Tous les États occidentaux peuvent être passibles de telles condamnations

Les États-Unis et Israël n’ont pas accepté non plus de se soumettre à cette juridiction supranationale, contrairement à la « Palestine », qui a adhéré à ladite juridiction en 2015, après un intense travail de lobbying et plusieurs refus, en raison de l’absence d’un État effectif et des problèmes juridiques qui en découlent.

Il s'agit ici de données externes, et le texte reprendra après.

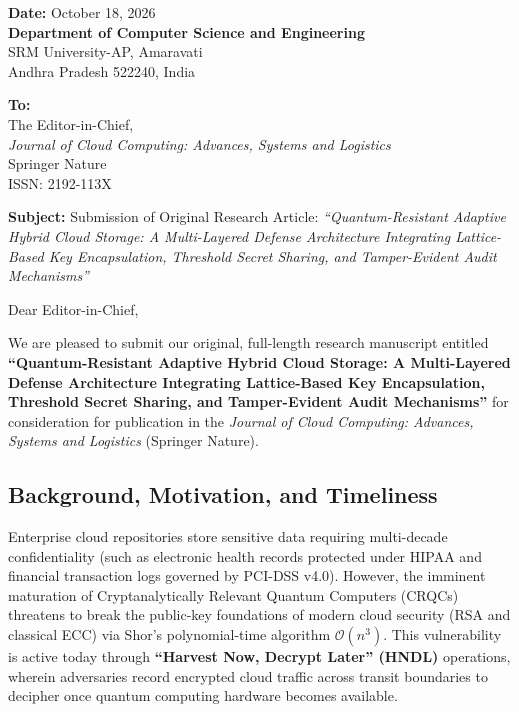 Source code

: \documentclass[11pt,a4paper]{article}
\begin{document}
\begin{flushright}
\textbf{Date:} October 18, 2026 \\[4pt]
\textbf{Department of Computer Science and Engineering} \\
SRM University-AP, Amaravati \\
Andhra Pradesh 522240, India
\end{flushright}

\vspace{10pt}

\textbf{To:} \\
The Editor-in-Chief, \\
\textit{Journal of Cloud Computing: Advances, Systems and Logistics} \\
Springer Nature \\
ISSN: 2192-113X

\vspace{12pt}

\textbf{Subject:} Submission of Original Research Article: \textit{``Quantum-Resistant Adaptive Hybrid Cloud Storage: A Multi-Layered Defense Architecture Integrating Lattice-Based Key Encapsulation, Threshold Secret Sharing, and Tamper-Evident Audit Mechanisms''}

\vspace{10pt}

Dear Editor-in-Chief,

We are pleased to submit our original, full-length research manuscript entitled \textbf{``Quantum-Resistant Adaptive Hybrid Cloud Storage: A Multi-Layered Defense Architecture Integrating Lattice-Based Key Encapsulation, Threshold Secret Sharing, and Tamper-Evident Audit Mechanisms''} for consideration for publication in the \textit{Journal of Cloud Computing: Advances, Systems and Logistics} (Springer Nature).

\subsection*{Background, Motivation, and Timeliness}
Enterprise cloud repositories store sensitive data requiring multi-decade confidentiality (such as electronic health records protected under HIPAA and financial transaction logs governed by PCI-DSS v4.0). However, the imminent maturation of Cryptanalytically Relevant Quantum Computers (CRQCs) threatens to break the public-key foundations of modern cloud security (RSA and classical ECC) via Shor's polynomial-time algorithm $\mathcal{O}(n^3)$. This vulnerability is active today through \textbf{``Harvest Now, Decrypt Later'' (HNDL)} operations, wherein adversaries record encrypted cloud traffic across transit boundaries to decipher once quantum computing hardware becomes available.
\end{document}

Si ce mandat international venait à être lancé, pour la première fois contre le dirigeant d’un pays démocratique, cela créerait non seulement une victoire symbolique pour le Hamas, mais aussi une forme de jurisprudence. « Il n’y aura plus d’intervention militaire en Afrique qui ne soit pas passible de la CPI », considère Noëlle Lenoir. « Les Occidentaux pourraient être poursuivis pour crime de guerre ou de complicité dès lors qu’ils vendraient des armes. Tous les États occidentaux peuvent être passibles de telles condamnations », avertit-elle. En bref, une telle condamnation ouvrirait la boîte de Pandore contre les Occidentaux.

Droit de guerre islamique

Une menace à la fois concrète et symbolique pour le Premier ministre israélien, qui continue néanmoins d’affirmer qu’il ira « au bout » de sa guerre contre le Hamas, quel qu’en soit le prix personnel, dans une actualité marquée par des nouvelles secousses dramatiques. Cette semaine, une vidéo prise par les caméras embarquées des terroristes du Hamas le 7 octobre a été diffusée. On y voit des soldates israéliennes, blessées et tachées de sang, enlevées sauvagement par des hommes en noir s’exprimant en arabe. L’un d’entre eux utilise le terme de « Sabaya », qui fait référence au droit de guerre islamique qui autorise les femmes ennemies à devenir des esclaves sexuelles et qui laisse présager du destin auquel il prédestinait ces Israéliennes une fois à Gaza.

Puis vendredi, l’annonce de la découverte du corps d’Orión Hernández-Radoux, Franco-Mexicain, rapatrié en Israël pour une inhumation dans la douleur. Comptabilisé jusque-là parmi les otages, son corps a été retrouvé sans vie dans un tunnel à Jabalya, dans le nord de Gaza, assassiné dans la fleur de l’âge alors qu’il participait au Festival Nova avec sa compagne Shani Louk. Le corps sans vie de cette dernière a également été retrouvé quelques jours plus tôt dans l’enclave palestinienne.